Round 1

16 (sixteen) artists and presiding elders and knowledge keepers from both Indigenous and non-Indigenous worlds in Simcoe County gathered in September 2015 at the homestead of Dazaunggee (lead Indigenous artist Paul Shilling).

The artists chose by lot the order in which
to make their works, non-indigenous artists
alternating with Indigenous.

The first artist, who was non-Indigenous, set to work in late September and two weeks later handed his woodcut to the first Indigenous artist. As he did so, he spoke about his piece and the creative process he went through. The second artist responded to the woodcut and in two weeks brought her painting to the third artist, who was non-Indigenous. And so the process unfolded. Each artist inspired the next one in the quest for shared vision. The process culminated in June 2016 at Paul Shilling’s homestead at which the artists revealed their works and told their stories in the order that they made them. 

The first piece is a woodcut depicting the Ojibway creation story of the Seven Fires, the White Buffalo and an Eagle emerging from darkness.

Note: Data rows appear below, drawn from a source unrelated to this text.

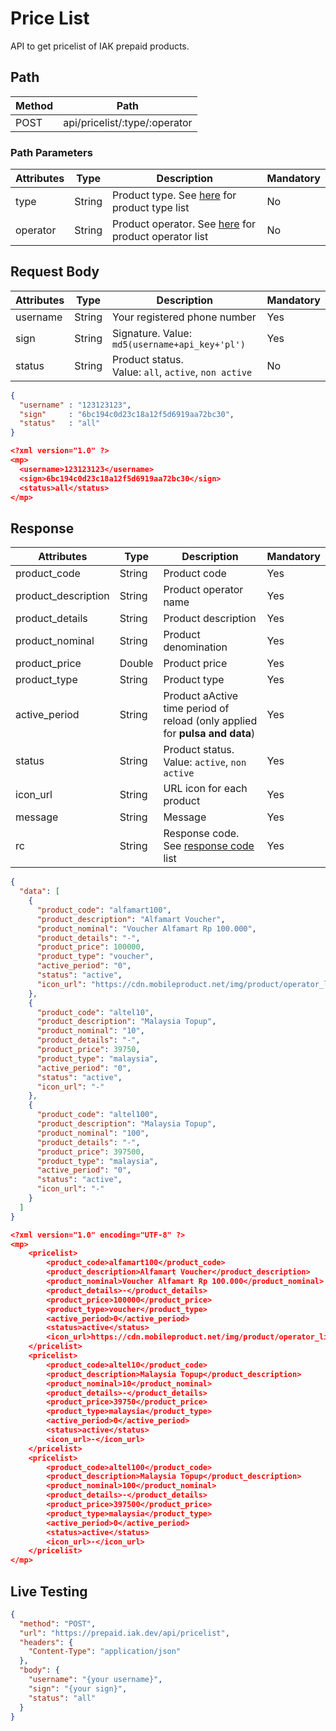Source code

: # Price List

API to get pricelist of IAK prepaid products.

## Path

Method | Path 
---------|----------
 POST | api/pricelist/:type/:operator

### Path Parameters

<!-- title: Path Parameters -->
Attributes | Type | Description | Mandatory
---------|----------|---------|----------
 type | String | Product type. See [here](../../product-type.md) for product type list | No
 operator | String | Product operator. See [here](../../product-type.md) for product operator list | No

## Request Body

<!-- title: Request Attributes -->
Attributes | Type | Description | Mandatory
---------|----------|---------|----------
 username | String | Your registered phone number | Yes
 sign | String | Signature. Value: `md5(username+api_key+'pl')` | Yes
 status | String | Product status. <br> Value: `all`, `active`, `non active` | No

<!--
type: tab
title: JSON
-->

```json
{
  "username" : "123123123",
  "sign"     : "6bc194c0d23c18a12f5d6919aa72bc30",
  "status"   : "all"
}
```

<!--
type: tab
title: XML
-->

```json
<?xml version="1.0" ?>
<mp>
  <username>123123123</username>
  <sign>6bc194c0d23c18a12f5d6919aa72bc30</sign>
  <status>all</status>
</mp>
```
<!-- type: tab-end -->

## Response

<!-- title: Response Attributes -->
Attributes | Type | Description | Mandatory
---------|----------|---------|----------
 product_code | String | Product code | Yes
 product_description | String | Product operator name | Yes
 product_details | String | Product description | Yes
 product_nominal | String | Product denomination | Yes
 product_price | Double | Product price | Yes
 product_type | String | Product type | Yes
 active_period | String | Product aActive time period of reload (only applied for **pulsa and data**) | Yes
 status | String | Product status. <br> Value: `active`, `non active` | Yes
 icon_url| String | URL icon for each product | Yes
 message | String | Message | Yes
 rc | String | Response code. See [response code](../../response-code.md) list | Yes

<!--
type: tab
title: JSON
-->

```json
{
  "data": [
    {
      "product_code": "alfamart100",
      "product_description": "Alfamart Voucher",
      "product_nominal": "Voucher Alfamart Rp 100.000",
      "product_details": "-",
      "product_price": 100000,
      "product_type": "voucher",
      "active_period": "0",
      "status": "active",
      "icon_url": "https://cdn.mobileproduct.net/img/product/operator_list/140119034649-Alfa-01.png"
    },
    {
      "product_code": "altel10",
      "product_description": "Malaysia Topup",
      "product_nominal": "10",
      "product_details": "-",
      "product_price": 39750,
      "product_type": "malaysia",
      "active_period": "0",
      "status": "active",
      "icon_url": "-"
    },
    {
      "product_code": "altel100",
      "product_description": "Malaysia Topup",
      "product_nominal": "100",
      "product_details": "-",
      "product_price": 397500,
      "product_type": "malaysia",
      "active_period": "0",
      "status": "active",
      "icon_url": "-"
    }
  ]
}
```

<!--
type: tab
title: XML
-->

```json
<?xml version="1.0" encoding="UTF-8" ?>
<mp>
	<pricelist>
		<product_code>alfamart100</product_code>
		<product_description>Alfamart Voucher</product_description>
		<product_nominal>Voucher Alfamart Rp 100.000</product_nominal>
		<product_details>-</product_details>
		<product_price>100000</product_price>
		<product_type>voucher</product_type>
		<active_period>0</active_period>
		<status>active</status>
		<icon_url>https://cdn.mobileproduct.net/img/product/operator_list/140119034649-Alfa-01.png</icon_url>
	</pricelist>
	<pricelist>
		<product_code>altel10</product_code>
		<product_description>Malaysia Topup</product_description>
		<product_nominal>10</product_nominal>
		<product_details>-</product_details>
		<product_price>39750</product_price>
		<product_type>malaysia</product_type>
		<active_period>0</active_period>
		<status>active</status>
		<icon_url>-</icon_url>
	</pricelist>
	<pricelist>
		<product_code>altel100</product_code>
		<product_description>Malaysia Topup</product_description>
		<product_nominal>100</product_nominal>
		<product_details>-</product_details>
		<product_price>397500</product_price>
		<product_type>malaysia</product_type>
		<active_period>0</active_period>
		<status>active</status>
		<icon_url>-</icon_url>
	</pricelist>
</mp>
```
<!-- type: tab-end -->

## Live Testing

```json http
{
  "method": "POST",
  "url": "https://prepaid.iak.dev/api/pricelist",
  "headers": {
    "Content-Type": "application/json"
  },
  "body": {
    "username": "{your username}",
    "sign": "{your sign}",
    "status": "all"
  }
}
```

The next is a deeply felt painting of loss and hope for renewal. In addition to canvases, the series includes lacework, paper cut-outs, a mixed media construction of the medicine wheel, a large sheet of birch plywood painted and carved by a router and with a painting of children from a residential school. A huge collage on a seven-by-seven-foot piece of canvas depicts the wall of a residential school, on which children carved their initials, alongside figures of suicides that emerge from a ground seemingly covered with ash and cinders. An iconic image inspires a diptych of powerful abstract canvases
reflecting on the strength of Spirit. 

Each work is the creation of a unique personality, aesthetic sensibility and skilled hand yet the pieces share many images -- themes that bear witness
with honesty and respect to
the facts of past experience
while envisioning a future
toward reconciliation.

Call to Action #83 lays out
a roadmap for

‘Awi-niigaani-wiiji-mino-inawendiwin.’

Anishinaanemowin (Ojibway)

‘The act of going forward together in a good way in harmony.’

TRC Call To Action #83

Learn more

Round 1

15 Artists
In order of completion.

Click on the images below
to find out more about each image.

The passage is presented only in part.